Das Einzige, was selbst die hochdosierten Neuroleptika und Benzodiazepine nicht dämpfen können, ist die tödliche Wut auf den Kalabrier.

Michael ‚Die Flamme‘ Coppola ist tot, mit Jean im Sturm untergegangen, und so sehr Desmond alles tun würde, Jean wieder lebendig in seinen Armen zu halten, so unbändig ist das Verlangen, den Mafioso wieder lebendig zu sehen, bloß, um ihn ein zweites Mal zu töten. Und noch einmal. Und immer wieder.

Unerreichbar, für immer … genau wie Jean.

Seit er die Medikamente schluckt, ist er sich selbst fremd, kann manchmal beinahe daran glauben, dass all das Grauen der letzten Monate jemand anderem zugestoßen ist – einem Fremden, den er nur geträumt hat.

Er schaut auf seine Füße, bewegt sie mit der trägen Regelmäßigkeit eines Standuhrpendels. Links. Rechts. Links. Rechts. Sein zu langes Haar hängt vor seinen Augen, schwingt zum schleppenden Rhythmus seiner Schritte hin und her. Hinter dem buschigen Vollbart schürzen sich die Lippen tickartig.

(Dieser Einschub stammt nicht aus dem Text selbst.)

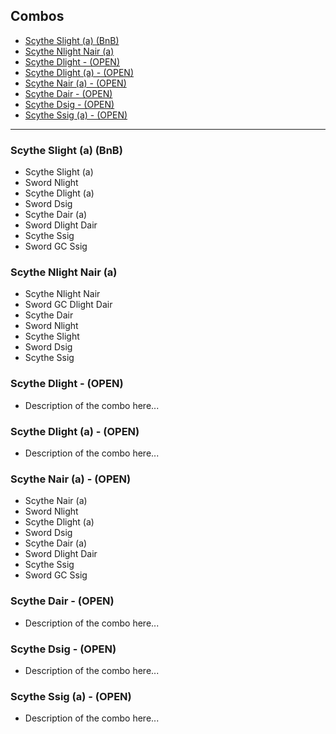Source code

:## Combos
- [Scythe Slight (a) (BnB)](#scythe-slight-a-bnb)
- [Scythe Nlight Nair (a)](#scythe-nlight-nair-a)
- [Scythe Dlight - (OPEN)](#scythe-dlight)
- [Scythe Dlight (a) - (OPEN)](#scythe-dlight-a)
- [Scythe Nair (a) - (OPEN)](#scythe-nair-a)
- [Scythe Dair - (OPEN)](#scythe-dair)
- [Scythe Dsig - (OPEN)](#scythe-dsig)
- [Scythe Ssig (a) - (OPEN)](#scythe-ssig)

---

### Scythe Slight (a) (BnB)
- Scythe Slight (a)
- Sword Nlight
- Scythe Dlight (a)
- Sword Dsig
- Scythe Dair (a)
- Sword Dlight Dair
- Scythe Ssig
- Sword GC Ssig

### Scythe Nlight Nair (a)
- Scythe Nlight Nair
- Sword GC Dlight Dair
- Scythe Dair
- Sword Nlight
- Scythe Slight
- Sword Dsig
- Scythe Ssig

### Scythe Dlight - (OPEN)
- Description of the combo here...

### Scythe Dlight (a) - (OPEN)
- Description of the combo here...

### Scythe Nair (a) - (OPEN)
- Scythe Nair (a)
- Sword Nlight
- Scythe Dlight (a)
- Sword Dsig
- Scythe Dair (a)
- Sword Dlight Dair
- Scythe Ssig
- Sword GC Ssig

### Scythe Dair - (OPEN)
- Description of the combo here...

### Scythe Dsig - (OPEN)
- Description of the combo here...

### Scythe Ssig (a) - (OPEN)
- Description of the combo here...
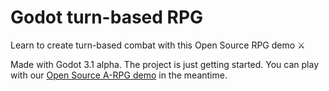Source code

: # Godot turn-based RPG

Learn to create turn-based combat with this Open Source RPG demo ⚔

Made with Godot 3.1 alpha. The project is just getting started. You can play with our [Open Source A-RPG demo](https://github.com/GDquest/make-pro-2d-games-with-godot/) in the meantime.

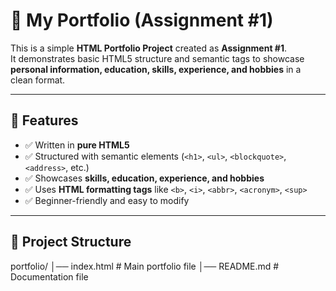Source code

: # 📄 My Portfolio (Assignment #1)

This is a simple **HTML Portfolio Project** created as **Assignment #1**.  
It demonstrates basic HTML5 structure and semantic tags to showcase **personal information, education, skills, experience, and hobbies** in a clean format.

---

## 🚀 Features
- ✅ Written in **pure HTML5**  
- ✅ Structured with semantic elements (`<h1>`, `<ul>`, `<blockquote>`, `<address>`, etc.)  
- ✅ Showcases **skills, education, experience, and hobbies**  
- ✅ Uses **HTML formatting tags** like `<b>`, `<i>`, `<abbr>`, `<acronym>`, `<sup>`  
- ✅ Beginner-friendly and easy to modify  

---

## 📂 Project Structure
portfolio/
│── index.html # Main portfolio file
│── README.md # Documentation file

Vor ihm öffnet sich eine Tür, und aus Zimmer 11 stapft Tyrone Briggs heraus, ein schwarzer Hüne, der sich für Luke Cage hält. Die Ähnlichkeit mit dem Comic-Helden hält sich in Grenzen, aber die Körpermasse kommt dem Marvel-Vorbild ziemlich nahe. Desmond bewegt sich zur Seite, um Tyrone nicht im Weg zu stehen. Wer dem Muskelpaket in die Quere kommt, riskiert einen Urlaub auf der Krankenstation. Tyrone scheint gegen Beruhigungsmittel ebenso immun zu sein wie gegen Regeln und Anstand.

Desmond erreicht das Ende des Korridors und geht in den offenen Aufenthaltsraum. Acht am Boden festgeschraubte Tische, die Ecken abgerundet, um die Verletzungsgefahr zu verringern. Oben in der Ecke ein Fernseher mit Flachbildschirm und Gitterschutz, auf stumm geschaltet. Zwei Footballmannschaften – Desmond glaubt, die New England Patriots und die New York Giants zu erkennen – gehen wie die Wikinger aufeinander los. Hinten beim Fenster eine Lounge mit verschlissenen Kunstledermöbeln. Ein welliges Poster mit karibischen Inseln an der Wand.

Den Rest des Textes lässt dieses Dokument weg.